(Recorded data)
■ ■ ■
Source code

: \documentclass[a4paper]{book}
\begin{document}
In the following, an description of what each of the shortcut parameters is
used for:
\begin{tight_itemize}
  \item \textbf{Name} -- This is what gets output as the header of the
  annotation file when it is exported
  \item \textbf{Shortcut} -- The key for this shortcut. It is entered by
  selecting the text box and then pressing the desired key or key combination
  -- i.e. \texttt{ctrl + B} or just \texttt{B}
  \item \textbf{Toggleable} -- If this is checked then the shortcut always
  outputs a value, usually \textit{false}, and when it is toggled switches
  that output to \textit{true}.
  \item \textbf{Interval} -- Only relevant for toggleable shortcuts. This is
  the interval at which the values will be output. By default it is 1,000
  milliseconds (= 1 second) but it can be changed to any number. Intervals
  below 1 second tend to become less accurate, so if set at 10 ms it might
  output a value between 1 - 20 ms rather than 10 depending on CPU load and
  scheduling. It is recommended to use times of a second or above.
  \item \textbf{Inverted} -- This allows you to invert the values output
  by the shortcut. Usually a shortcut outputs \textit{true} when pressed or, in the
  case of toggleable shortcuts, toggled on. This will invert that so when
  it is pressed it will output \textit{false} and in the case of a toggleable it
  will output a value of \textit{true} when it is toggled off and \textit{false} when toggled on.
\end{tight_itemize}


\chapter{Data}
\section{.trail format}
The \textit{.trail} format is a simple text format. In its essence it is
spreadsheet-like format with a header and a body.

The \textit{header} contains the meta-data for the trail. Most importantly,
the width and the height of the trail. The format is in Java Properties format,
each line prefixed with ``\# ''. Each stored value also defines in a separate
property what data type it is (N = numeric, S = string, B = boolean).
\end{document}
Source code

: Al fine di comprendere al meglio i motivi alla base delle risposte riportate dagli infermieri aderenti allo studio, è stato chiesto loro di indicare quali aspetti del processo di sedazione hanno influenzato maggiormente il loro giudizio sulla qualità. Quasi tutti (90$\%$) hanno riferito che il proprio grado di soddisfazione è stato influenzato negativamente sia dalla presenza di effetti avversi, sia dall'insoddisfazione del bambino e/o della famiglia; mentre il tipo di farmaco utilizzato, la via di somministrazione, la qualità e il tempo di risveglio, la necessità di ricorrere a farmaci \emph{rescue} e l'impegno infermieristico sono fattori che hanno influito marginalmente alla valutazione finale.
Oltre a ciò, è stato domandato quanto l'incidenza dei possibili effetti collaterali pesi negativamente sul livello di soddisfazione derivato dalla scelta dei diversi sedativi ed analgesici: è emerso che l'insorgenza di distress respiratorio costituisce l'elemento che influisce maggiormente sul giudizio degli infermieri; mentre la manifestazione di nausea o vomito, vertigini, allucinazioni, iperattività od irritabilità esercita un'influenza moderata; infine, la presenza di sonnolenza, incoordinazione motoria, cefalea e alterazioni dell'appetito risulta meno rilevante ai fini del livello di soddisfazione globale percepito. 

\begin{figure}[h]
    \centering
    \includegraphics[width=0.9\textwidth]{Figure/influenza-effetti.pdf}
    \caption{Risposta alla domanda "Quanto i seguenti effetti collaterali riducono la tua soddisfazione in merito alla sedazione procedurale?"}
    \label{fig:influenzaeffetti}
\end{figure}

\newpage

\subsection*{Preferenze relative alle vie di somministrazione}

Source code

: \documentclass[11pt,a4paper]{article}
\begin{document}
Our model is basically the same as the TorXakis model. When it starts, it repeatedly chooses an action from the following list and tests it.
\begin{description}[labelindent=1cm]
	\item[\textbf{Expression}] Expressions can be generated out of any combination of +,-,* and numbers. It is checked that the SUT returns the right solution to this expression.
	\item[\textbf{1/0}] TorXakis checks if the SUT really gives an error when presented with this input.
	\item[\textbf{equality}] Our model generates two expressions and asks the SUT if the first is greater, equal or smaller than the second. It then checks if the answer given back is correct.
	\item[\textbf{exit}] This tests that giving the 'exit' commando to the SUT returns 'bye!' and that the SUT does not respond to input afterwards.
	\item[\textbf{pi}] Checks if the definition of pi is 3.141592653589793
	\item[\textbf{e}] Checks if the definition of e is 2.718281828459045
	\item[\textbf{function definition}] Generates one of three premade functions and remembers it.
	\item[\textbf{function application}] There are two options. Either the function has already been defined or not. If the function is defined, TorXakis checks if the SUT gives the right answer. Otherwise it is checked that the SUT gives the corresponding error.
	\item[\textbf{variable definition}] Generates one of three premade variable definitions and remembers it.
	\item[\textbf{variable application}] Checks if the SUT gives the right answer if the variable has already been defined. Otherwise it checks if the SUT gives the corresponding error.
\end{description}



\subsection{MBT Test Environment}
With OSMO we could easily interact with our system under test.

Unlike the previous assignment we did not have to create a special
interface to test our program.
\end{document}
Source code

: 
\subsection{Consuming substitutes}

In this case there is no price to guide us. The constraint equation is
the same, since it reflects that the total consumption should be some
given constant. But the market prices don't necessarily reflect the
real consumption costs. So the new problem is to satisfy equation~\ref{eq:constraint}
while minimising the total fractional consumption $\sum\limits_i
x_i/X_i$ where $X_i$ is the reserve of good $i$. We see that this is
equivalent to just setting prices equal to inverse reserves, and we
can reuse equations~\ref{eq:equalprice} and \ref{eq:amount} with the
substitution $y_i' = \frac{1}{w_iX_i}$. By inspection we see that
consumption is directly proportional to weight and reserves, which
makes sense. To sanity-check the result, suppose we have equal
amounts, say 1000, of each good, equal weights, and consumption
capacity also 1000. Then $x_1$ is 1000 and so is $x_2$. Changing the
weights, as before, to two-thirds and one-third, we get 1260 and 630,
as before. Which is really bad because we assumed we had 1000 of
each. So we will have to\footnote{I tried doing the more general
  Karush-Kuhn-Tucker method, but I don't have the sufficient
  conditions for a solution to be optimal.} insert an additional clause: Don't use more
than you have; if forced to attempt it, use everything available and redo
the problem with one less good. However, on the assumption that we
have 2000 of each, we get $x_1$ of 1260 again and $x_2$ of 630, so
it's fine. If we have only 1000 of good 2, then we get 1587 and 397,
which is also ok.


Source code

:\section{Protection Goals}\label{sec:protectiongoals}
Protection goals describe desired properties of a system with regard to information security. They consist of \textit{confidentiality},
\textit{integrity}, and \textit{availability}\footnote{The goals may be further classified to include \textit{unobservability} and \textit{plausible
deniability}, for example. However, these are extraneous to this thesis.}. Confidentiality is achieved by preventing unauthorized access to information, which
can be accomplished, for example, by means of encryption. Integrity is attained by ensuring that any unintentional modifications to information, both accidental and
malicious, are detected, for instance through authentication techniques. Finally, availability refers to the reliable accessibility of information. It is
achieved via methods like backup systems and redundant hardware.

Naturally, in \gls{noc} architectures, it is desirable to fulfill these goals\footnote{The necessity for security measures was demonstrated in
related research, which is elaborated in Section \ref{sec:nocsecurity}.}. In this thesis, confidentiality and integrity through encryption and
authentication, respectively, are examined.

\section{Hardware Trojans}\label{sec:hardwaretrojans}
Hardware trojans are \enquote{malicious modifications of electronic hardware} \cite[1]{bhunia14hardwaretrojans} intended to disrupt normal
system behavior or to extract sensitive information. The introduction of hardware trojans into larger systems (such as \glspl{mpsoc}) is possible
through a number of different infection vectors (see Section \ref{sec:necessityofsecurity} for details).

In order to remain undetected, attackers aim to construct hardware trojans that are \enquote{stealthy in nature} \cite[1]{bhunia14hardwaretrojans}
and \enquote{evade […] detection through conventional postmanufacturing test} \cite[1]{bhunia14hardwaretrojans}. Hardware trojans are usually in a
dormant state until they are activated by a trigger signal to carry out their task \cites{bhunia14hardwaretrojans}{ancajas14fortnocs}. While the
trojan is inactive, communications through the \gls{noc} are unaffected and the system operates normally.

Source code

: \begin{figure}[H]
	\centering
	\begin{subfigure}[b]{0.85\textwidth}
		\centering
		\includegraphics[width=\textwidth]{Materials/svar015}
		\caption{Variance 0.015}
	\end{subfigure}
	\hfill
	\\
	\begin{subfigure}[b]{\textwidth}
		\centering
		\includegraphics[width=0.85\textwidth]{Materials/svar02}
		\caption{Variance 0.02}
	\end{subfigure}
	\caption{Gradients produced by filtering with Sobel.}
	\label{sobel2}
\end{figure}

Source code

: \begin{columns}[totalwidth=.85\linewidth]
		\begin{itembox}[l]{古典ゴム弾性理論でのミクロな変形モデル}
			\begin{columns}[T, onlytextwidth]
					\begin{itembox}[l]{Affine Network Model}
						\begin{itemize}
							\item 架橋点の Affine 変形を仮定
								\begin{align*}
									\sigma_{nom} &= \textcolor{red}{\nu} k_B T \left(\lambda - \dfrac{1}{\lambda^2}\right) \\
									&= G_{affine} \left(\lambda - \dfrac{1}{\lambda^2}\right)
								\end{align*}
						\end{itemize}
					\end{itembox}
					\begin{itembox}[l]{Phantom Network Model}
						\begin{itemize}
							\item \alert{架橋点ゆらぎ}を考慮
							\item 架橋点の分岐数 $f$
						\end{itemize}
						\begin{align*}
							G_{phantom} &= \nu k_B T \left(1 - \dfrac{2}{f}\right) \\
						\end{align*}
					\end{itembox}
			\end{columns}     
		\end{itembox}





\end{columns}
■ ■ ■
Begin at the first line of the entries above and copy every line exactly, ending with the line that contains "milliseconds (= 1".

● Completed task:
Source code

: \documentclass[a4paper]{book}
\begin{document}
In the following, an description of what each of the shortcut parameters is
used for:
\begin{tight_itemize}
  \item \textbf{Name} -- This is what gets output as the header of the
  annotation file when it is exported
  \item \textbf{Shortcut} -- The key for this shortcut. It is entered by
  selecting the text box and then pressing the desired key or key combination
  -- i.e. \texttt{ctrl + B} or just \texttt{B}
  \item \textbf{Toggleable} -- If this is checked then the shortcut always
  outputs a value, usually \textit{false}, and when it is toggled switches
  that output to \textit{true}.
  \item \textbf{Interval} -- Only relevant for toggleable shortcuts. This is
  the interval at which the values will be output. By default it is 1,000
  milliseconds (= 1 second) but it can be changed to any number. Intervals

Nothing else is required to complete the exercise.